No Brasil, a desigualdade provoca maiores preocupações.
Um em cada cinco (19,1%) estudantes de 6 a 29 anos não teve nenhum tipo de atividade escolar no mês de julho, segundo dados divulgados em agosto pelo IBGE (Instituto Brasileiro de Geografia e Estatística). Apenas 8,9% dos estudantes estavam de férias naquele mês.
O estudo indica que a quantidade de alunos por sala é um dos "parâmetros críticos" para a reabertura, devido à necessidade de garantir distanciamento social. No Brasil, esse contexto é mais desafiador.

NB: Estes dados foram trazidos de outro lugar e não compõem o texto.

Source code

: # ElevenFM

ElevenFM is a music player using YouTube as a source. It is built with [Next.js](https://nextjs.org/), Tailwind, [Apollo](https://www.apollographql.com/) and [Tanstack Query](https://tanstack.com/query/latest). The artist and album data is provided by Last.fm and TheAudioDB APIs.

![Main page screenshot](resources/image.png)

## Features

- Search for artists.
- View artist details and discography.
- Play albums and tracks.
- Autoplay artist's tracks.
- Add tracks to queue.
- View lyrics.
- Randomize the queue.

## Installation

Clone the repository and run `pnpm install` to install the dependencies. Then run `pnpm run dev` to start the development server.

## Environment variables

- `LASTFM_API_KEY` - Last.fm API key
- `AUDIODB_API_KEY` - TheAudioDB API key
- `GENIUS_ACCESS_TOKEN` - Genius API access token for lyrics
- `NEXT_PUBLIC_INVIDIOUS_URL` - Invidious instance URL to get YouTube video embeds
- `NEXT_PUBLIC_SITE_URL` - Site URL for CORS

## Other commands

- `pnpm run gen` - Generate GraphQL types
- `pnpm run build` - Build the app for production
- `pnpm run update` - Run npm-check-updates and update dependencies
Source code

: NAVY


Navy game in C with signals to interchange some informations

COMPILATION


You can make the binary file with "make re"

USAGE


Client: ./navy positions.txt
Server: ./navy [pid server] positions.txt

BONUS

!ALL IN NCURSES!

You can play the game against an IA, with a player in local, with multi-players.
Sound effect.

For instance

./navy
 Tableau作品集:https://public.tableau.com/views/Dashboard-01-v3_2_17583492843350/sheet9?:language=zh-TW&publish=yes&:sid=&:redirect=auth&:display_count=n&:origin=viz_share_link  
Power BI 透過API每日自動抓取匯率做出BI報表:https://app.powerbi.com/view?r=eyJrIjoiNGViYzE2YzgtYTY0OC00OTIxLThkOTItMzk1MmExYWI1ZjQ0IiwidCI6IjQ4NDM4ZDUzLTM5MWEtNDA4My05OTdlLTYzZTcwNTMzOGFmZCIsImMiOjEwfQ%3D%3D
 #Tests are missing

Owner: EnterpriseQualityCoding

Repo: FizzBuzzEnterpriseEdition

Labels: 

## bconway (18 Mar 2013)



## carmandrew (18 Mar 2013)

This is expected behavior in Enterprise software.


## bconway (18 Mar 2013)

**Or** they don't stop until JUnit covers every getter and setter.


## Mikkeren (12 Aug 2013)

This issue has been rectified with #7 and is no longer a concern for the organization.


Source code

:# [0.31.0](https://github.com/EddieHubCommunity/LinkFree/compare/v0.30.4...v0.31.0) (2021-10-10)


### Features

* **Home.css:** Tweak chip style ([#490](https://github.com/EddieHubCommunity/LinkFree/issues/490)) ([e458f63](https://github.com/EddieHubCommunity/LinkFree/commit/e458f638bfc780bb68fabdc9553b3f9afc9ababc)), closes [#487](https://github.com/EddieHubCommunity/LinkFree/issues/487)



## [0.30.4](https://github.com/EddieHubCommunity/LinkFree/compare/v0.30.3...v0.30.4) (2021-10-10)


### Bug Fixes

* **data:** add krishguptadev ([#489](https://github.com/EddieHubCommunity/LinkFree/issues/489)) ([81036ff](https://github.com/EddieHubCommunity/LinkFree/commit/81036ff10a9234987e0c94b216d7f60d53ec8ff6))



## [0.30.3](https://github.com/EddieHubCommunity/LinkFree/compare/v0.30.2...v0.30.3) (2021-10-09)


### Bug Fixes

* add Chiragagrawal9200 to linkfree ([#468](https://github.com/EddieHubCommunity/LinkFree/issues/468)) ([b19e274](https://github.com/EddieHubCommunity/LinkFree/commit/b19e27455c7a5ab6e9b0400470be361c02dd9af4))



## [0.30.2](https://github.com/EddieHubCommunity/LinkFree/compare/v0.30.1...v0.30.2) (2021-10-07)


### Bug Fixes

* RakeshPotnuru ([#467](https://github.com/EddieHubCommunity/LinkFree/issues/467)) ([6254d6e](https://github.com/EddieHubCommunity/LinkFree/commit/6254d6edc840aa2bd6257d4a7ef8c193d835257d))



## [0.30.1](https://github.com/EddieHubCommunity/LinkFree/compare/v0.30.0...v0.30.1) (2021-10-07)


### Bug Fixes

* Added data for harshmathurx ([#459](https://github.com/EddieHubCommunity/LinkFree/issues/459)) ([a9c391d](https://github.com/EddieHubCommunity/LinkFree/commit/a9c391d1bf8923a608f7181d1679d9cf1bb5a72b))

Entre 32 nações com dados disponíveis, o Brasil tem o décimo maior número de alunos por classe até o 5º ano do ensino fundamental (anos iniciais) e o sexto maior número de estudantes por turma no estágio que vai do 6º ao 9º ano (anos finais).
Nos dois casos, o país está acima da média dos 32 analisados. Nas escolas brasileiras, há 23 alunos em média por turma nos anos iniciais do fundamental, quase 10% acima da média, que é de 21 estudantes por turma.
Nos anos finais do ensino fundamental, o tamanho da turma brasileira é na média de 27 alunos, número 17% maior que os 23 da média.
Ainda de acordo com os dados compilados pela OCDE, as escolas públicas devem enfrentar mais dificuldades na adaptação necessária para retomar aulas com segurança, porque as turmas são, em média, maiores. No ensino público, são 24 estudantes por classe nos anos iniciais e 28, nos finais.
A reabertura de escolas no contexto da pandemia está atrelada à capacidade de manter uma distância de segurança de um a dois metros entre estudantes e equipe escolar. Assim, a redução do tamanho de salas depende de outros fatores, como espaço físico, disponibilidade de salas e de equipe, exemplifica o relatório, o que atinge o Brasil de forma desigual.
A organização aponta também o risco de uma redução dos investimentos públicos em educação, principalmente nos países com maior restrição orçamentária (dos quais o Brasil faz parte).
Nota técnica da Fineduca (Associação Nacional de Pesquisa em Financiamento da Educação) e Campanha Nacional pelo Direito à Educação projeta uma perda de R$ 52,4 bilhões dos recursos da educação de estados e municípios neste ano. O governo Jair Bolsonaro não criou uma linha específica de financiamento para o enfrentamento dos reflexos da pandemia na educação.
O país também deve ser um dos mais afetados na internacionalização do ensino superior, já que integra a lista de países de maior risco de contágio pelo novo coronavírus, o que dificulta viagens de brasileiros ao exterior.
Segundo a OCDE, o desemprego também deve ser uma área em que pandemia e nível de educação terão impacto relevante. "Aqueles com menor nível de escolaridade são os mais vulneráveis, pois são os mais improváveis de se beneficiarem do trabalho remoto", afirma o relatório.
Em 2019, antes da pandemia, 14% dos jovens adultos sem ensino médio completo estavam desempregados no Brasil, enquanto a taxa de desemprego dos que tinham ensino superior era de 8%.
No rescaldo da crise financeira de 2008, o desemprego de jovens adultos sem ensino médio aumentou em 1,5 ponto percentual entre 2008 e 2009 no Brasil, enquanto o dos com ensino superior subiu 0,2 ponto percentual.